Accessibility & Performance
Dividers are decorative most of the time, but they can also carry meaning. Treat each variant with intention so screen readers and motion-sensitive users get a good experience.
Accessibility
When the divider is purely visual, add aria-hidden=”true” or omit roles entirely. The labeled divider can advertise the next section. In that case, keep role=”separator” with an aria-label so assistive tech announces “separator, Next up.” If the label conveys a heading-level concept, prefer a proper heading instead of a divider.
Respect motion preferences. The dashed animation sits behind a prefers-reduced-motion query, so users who reduce motion will see a static line. For color, verify the label text and any colored lines meet contrast targets against the background. You can bump –divider-thickness or switch to a higher-contrast –divider-color inside a high-contrast theme wrapper to keep the line visible.
Performance
Everything here is paint-only. A solid background or a repeating-linear-gradient is cheap to render. Pseudo-elements add no DOM nodes and carry the same cost as a background. The notch triangle uses border rendering, which is lightweight. The dashed flow animation changes only background-position, which runs on the compositor when possible and avoids layout recalculation. Avoid animating height, box-shadow, or filter for this component, since those trigger heavier work.

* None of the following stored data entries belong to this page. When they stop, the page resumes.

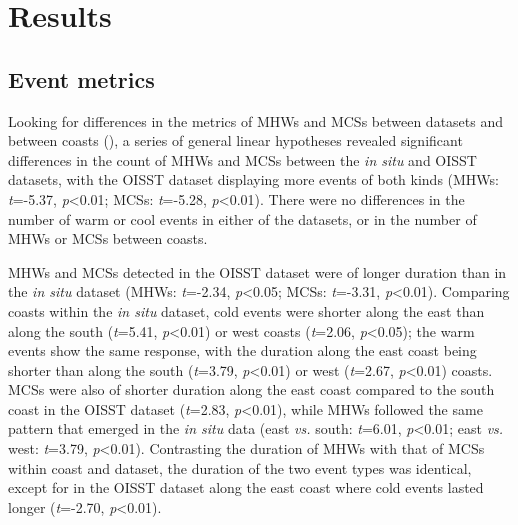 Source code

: \documentclass[a4paper,10pt,review]{elsarticle}
\begin{document}
\section{Results}

\subsection{Event metrics}
Looking for differences in the metrics of MHWs and MCSs between datasets and between coasts (), a series of general linear hypotheses \citep{Hothorn2008} revealed significant differences in the count of MHWs and MCSs between the \emph{in situ} and OISST datasets, with the OISST dataset displaying more events of both kinds (MHWs: \emph{t}=-5.37, \emph{p}<0.01; MCSs: \emph{t}=-5.28, \emph{p}<0.01). There were no differences in the number of warm or cool events in either of the datasets, or in the number of MHWs or MCSs between coasts.

MHWs and MCSs detected in the OISST dataset were of longer duration than in the \emph{in situ} dataset (MHWs: \emph{t}=-2.34, \emph{p}<0.05; MCSs: \emph{t}=-3.31, \emph{p}<0.01). Comparing coasts within the \emph{in situ} dataset, cold events were shorter along the east than along the south (\emph{t}=5.41, \emph{p}<0.01) or west coasts (\emph{t}=2.06, \emph{p}<0.05); the warm events show the same response, with the duration along the east coast being shorter than along the south (\emph{t}=3.79, \emph{p}<0.01) or west (\emph{t}=2.67, \emph{p}<0.01) coasts. MCSs were also of shorter duration along the east coast compared to the south coast in the OISST dataset (\emph{t}=2.83, \emph{p}<0.01), while MHWs followed the same pattern that emerged in the \emph{in situ} data (east \emph{vs.} south: \emph{t}=6.01, \emph{p}<0.01; east \emph{vs.} west: \emph{t}=3.79, \emph{p}<0.01). Contrasting the duration of MHWs with that of MCSs within coast and dataset, the duration of the two event types was identical, except for in the OISST dataset along the east coast where cold events lasted longer (\emph{t}=-2.70, \emph{p}<0.01).
\end{document}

Ship dividers that stay out of the way
You built a solid, dashed, labeled, and angled divider using nothing but CSS. The API is small, themeable, and easy to extend across a design system. With these patterns you can separate content cleanly and keep your CSS in charge of presentation. When you want curves or a hero flourish, reach for the shapes library’s wave pattern next.